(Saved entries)
_ _ _ _

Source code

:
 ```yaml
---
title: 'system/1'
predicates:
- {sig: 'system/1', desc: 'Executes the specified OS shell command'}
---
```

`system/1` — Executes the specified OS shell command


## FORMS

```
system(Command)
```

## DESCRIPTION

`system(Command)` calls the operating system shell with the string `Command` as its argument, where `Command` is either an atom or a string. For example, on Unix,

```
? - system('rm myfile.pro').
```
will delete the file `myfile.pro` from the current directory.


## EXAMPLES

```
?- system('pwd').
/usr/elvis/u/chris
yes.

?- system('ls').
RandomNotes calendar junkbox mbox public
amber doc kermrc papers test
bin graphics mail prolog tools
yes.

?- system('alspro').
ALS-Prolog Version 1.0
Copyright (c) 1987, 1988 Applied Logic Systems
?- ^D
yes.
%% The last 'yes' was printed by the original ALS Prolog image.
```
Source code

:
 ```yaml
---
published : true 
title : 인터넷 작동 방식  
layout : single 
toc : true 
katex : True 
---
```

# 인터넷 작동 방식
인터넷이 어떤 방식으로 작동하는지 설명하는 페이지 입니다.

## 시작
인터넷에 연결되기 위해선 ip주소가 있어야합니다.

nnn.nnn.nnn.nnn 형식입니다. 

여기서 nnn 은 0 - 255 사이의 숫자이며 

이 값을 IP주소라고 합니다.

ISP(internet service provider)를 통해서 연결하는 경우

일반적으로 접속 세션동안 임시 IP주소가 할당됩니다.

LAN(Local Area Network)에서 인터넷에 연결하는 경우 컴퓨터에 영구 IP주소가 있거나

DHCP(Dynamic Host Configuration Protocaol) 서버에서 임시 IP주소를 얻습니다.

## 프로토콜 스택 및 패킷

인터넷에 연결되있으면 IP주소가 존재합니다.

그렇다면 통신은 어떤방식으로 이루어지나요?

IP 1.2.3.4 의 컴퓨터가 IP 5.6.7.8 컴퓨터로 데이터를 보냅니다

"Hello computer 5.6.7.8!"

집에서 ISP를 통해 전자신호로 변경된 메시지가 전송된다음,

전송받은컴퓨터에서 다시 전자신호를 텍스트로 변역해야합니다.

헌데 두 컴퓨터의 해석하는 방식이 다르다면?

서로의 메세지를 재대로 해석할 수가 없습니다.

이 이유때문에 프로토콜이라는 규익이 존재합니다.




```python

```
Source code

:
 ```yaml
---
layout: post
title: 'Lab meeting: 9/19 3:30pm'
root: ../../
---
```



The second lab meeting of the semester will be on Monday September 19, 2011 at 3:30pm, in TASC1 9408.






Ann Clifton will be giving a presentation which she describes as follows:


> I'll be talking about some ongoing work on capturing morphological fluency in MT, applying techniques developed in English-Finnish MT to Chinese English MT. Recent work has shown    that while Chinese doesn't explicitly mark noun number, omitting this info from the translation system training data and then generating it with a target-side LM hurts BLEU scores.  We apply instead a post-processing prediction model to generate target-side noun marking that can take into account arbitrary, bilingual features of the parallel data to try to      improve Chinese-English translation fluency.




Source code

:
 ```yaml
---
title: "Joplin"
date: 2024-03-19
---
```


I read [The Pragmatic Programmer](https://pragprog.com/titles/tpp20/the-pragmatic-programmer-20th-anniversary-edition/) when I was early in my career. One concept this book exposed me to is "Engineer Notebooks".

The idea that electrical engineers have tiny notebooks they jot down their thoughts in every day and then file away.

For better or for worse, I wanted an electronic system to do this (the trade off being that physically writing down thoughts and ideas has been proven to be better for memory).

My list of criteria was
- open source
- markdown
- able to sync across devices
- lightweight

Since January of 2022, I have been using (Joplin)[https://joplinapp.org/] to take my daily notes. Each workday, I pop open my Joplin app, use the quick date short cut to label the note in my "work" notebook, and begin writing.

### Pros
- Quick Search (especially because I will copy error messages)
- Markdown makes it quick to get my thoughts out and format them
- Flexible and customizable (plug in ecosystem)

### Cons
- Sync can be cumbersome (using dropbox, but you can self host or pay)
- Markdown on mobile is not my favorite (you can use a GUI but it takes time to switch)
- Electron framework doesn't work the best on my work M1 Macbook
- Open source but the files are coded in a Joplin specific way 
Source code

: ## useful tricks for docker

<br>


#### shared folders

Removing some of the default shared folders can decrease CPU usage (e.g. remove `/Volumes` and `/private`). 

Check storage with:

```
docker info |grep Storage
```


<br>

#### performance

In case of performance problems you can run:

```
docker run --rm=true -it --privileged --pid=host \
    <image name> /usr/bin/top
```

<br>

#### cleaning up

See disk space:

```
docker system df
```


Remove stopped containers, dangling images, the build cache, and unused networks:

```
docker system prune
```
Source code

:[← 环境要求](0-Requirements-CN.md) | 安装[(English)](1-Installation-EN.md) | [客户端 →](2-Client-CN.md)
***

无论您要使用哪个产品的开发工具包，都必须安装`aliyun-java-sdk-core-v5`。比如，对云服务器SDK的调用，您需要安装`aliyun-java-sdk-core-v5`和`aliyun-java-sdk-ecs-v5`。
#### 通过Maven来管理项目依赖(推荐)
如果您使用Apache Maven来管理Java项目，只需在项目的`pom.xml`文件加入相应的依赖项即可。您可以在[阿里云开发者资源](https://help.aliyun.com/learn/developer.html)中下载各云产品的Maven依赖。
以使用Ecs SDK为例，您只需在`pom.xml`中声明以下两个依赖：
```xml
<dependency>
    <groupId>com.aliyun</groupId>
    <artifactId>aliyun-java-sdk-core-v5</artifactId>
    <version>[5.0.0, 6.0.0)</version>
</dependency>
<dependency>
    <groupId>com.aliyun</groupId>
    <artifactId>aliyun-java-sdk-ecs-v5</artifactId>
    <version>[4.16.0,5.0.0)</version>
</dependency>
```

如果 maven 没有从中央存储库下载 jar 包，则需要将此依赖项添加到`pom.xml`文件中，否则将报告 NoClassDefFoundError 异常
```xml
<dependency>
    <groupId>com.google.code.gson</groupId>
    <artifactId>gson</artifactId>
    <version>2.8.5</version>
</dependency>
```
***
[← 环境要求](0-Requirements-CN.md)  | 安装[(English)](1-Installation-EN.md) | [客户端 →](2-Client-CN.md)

_ _ _ _

> **Problem requirements**
Output the records in full. Match them exactly.

> **Solution to the problem**
Source code

:
 ```yaml
---
title: 'system/1'
predicates:
- {sig: 'system/1', desc: 'Executes the specified OS shell command'}
---
```

`system/1` — Executes the specified OS shell command


## FORMS

```
system(Command)
```

## DESCRIPTION

`system(Command)` calls the operating system shell with the string `Command` as its argument, where `Command` is either an atom or a string. For example, on Unix,

```
? - system('rm myfile.pro').
```
will delete the file `myfile.pro` from the current directory.


## EXAMPLES

```
?- system('pwd').
/usr/elvis/u/chris
yes.

?- system('ls').
RandomNotes calendar junkbox mbox public
amber doc kermrc papers test
bin graphics mail prolog tools
yes.

?- system('alspro').
ALS-Prolog Version 1.0
Copyright (c) 1987, 1988 Applied Logic Systems
?- ^D
yes.
%% The last 'yes' was printed by the original ALS Prolog image.
```
Source code

:
 ```yaml
---
published : true 
title : 인터넷 작동 방식  
layout : single 
toc : true 
katex : True 
---
```

# 인터넷 작동 방식
인터넷이 어떤 방식으로 작동하는지 설명하는 페이지 입니다.

## 시작
인터넷에 연결되기 위해선 ip주소가 있어야합니다.

nnn.nnn.nnn.nnn 형식입니다. 

여기서 nnn 은 0 - 255 사이의 숫자이며 

이 값을 IP주소라고 합니다.

ISP(internet service provider)를 통해서 연결하는 경우

일반적으로 접속 세션동안 임시 IP주소가 할당됩니다.

LAN(Local Area Network)에서 인터넷에 연결하는 경우 컴퓨터에 영구 IP주소가 있거나

DHCP(Dynamic Host Configuration Protocaol) 서버에서 임시 IP주소를 얻습니다.

## 프로토콜 스택 및 패킷

인터넷에 연결되있으면 IP주소가 존재합니다.

그렇다면 통신은 어떤방식으로 이루어지나요?

IP 1.2.3.4 의 컴퓨터가 IP 5.6.7.8 컴퓨터로 데이터를 보냅니다

"Hello computer 5.6.7.8!"

집에서 ISP를 통해 전자신호로 변경된 메시지가 전송된다음,

전송받은컴퓨터에서 다시 전자신호를 텍스트로 변역해야합니다.

헌데 두 컴퓨터의 해석하는 방식이 다르다면?

서로의 메세지를 재대로 해석할 수가 없습니다.

이 이유때문에 프로토콜이라는 규익이 존재합니다.




```python

```
Source code

:
 ```yaml
---
layout: post
title: 'Lab meeting: 9/19 3:30pm'
root: ../../
---
```



The second lab meeting of the semester will be on Monday September 19, 2011 at 3:30pm, in TASC1 9408.






Ann Clifton will be giving a presentation which she describes as follows:


> I'll be talking about some ongoing work on capturing morphological fluency in MT, applying techniques developed in English-Finnish MT to Chinese English MT. Recent work has shown    that while Chinese doesn't explicitly mark noun number, omitting this info from the translation system training data and then generating it with a target-side LM hurts BLEU scores.  We apply instead a post-processing prediction model to generate target-side noun marking that can take into account arbitrary, bilingual features of the parallel data to try to      improve Chinese-English translation fluency.




Source code

:
 ```yaml
---
title: "Joplin"
date: 2024-03-19
---
```


I read [The Pragmatic Programmer](https://pragprog.com/titles/tpp20/the-pragmatic-programmer-20th-anniversary-edition/) when I was early in my career. One concept this book exposed me to is "Engineer Notebooks".

The idea that electrical engineers have tiny notebooks they jot down their thoughts in every day and then file away.

For better or for worse, I wanted an electronic system to do this (the trade off being that physically writing down thoughts and ideas has been proven to be better for memory).

My list of criteria was
- open source
- markdown
- able to sync across devices
- lightweight

Since January of 2022, I have been using (Joplin)[https://joplinapp.org/] to take my daily notes. Each workday, I pop open my Joplin app, use the quick date short cut to label the note in my "work" notebook, and begin writing.

### Pros
- Quick Search (especially because I will copy error messages)
- Markdown makes it quick to get my thoughts out and format them
- Flexible and customizable (plug in ecosystem)

### Cons
- Sync can be cumbersome (using dropbox, but you can self host or pay)
- Markdown on mobile is not my favorite (you can use a GUI but it takes time to switch)
- Electron framework doesn't work the best on my work M1 Macbook
- Open source but the files are coded in a Joplin specific way 
Source code

: ## useful tricks for docker

<br>


#### shared folders

Removing some of the default shared folders can decrease CPU usage (e.g. remove `/Volumes` and `/private`). 

Check storage with:

```
docker info |grep Storage
```


<br>

#### performance

In case of performance problems you can run:

```
docker run --rm=true -it --privileged --pid=host \
    <image name> /usr/bin/top
```

<br>

#### cleaning up

See disk space:

```
docker system df
```


Remove stopped containers, dangling images, the build cache, and unused networks:

```
docker system prune
```
Source code

:[← 环境要求](0-Requirements-CN.md) | 安装[(English)](1-Installation-EN.md) | [客户端 →](2-Client-CN.md)
***

无论您要使用哪个产品的开发工具包，都必须安装`aliyun-java-sdk-core-v5`。比如，对云服务器SDK的调用，您需要安装`aliyun-java-sdk-core-v5`和`aliyun-java-sdk-ecs-v5`。
#### 通过Maven来管理项目依赖(推荐)
如果您使用Apache Maven来管理Java项目，只需在项目的`pom.xml`文件加入相应的依赖项即可。您可以在[阿里云开发者资源](https://help.aliyun.com/learn/developer.html)中下载各云产品的Maven依赖。
以使用Ecs SDK为例，您只需在`pom.xml`中声明以下两个依赖：
```xml
<dependency>
    <groupId>com.aliyun</groupId>
    <artifactId>aliyun-java-sdk-core-v5</artifactId>
    <version>[5.0.0, 6.0.0)</version>
</dependency>
<dependency>
    <groupId>com.aliyun</groupId>
    <artifactId>aliyun-java-sdk-ecs-v5</artifactId>
    <version>[4.16.0,5.0.0)</version>
</dependency>
```

如果 maven 没有从中央存储库下载 jar 包，则需要将此依赖项添加到`pom.xml`文件中，否则将报告 NoClassDefFoundError 异常
```xml
<dependency>
    <groupId>com.google.code.gson</groupId>
    <artifactId>gson</artifactId>
    <version>2.8.5</version>
</dependency>
```
***
[← 环境要求](0-Requirements-CN.md)  | 安装[(English)](1-Installation-EN.md) | [客户端 →](2-Client-CN.md)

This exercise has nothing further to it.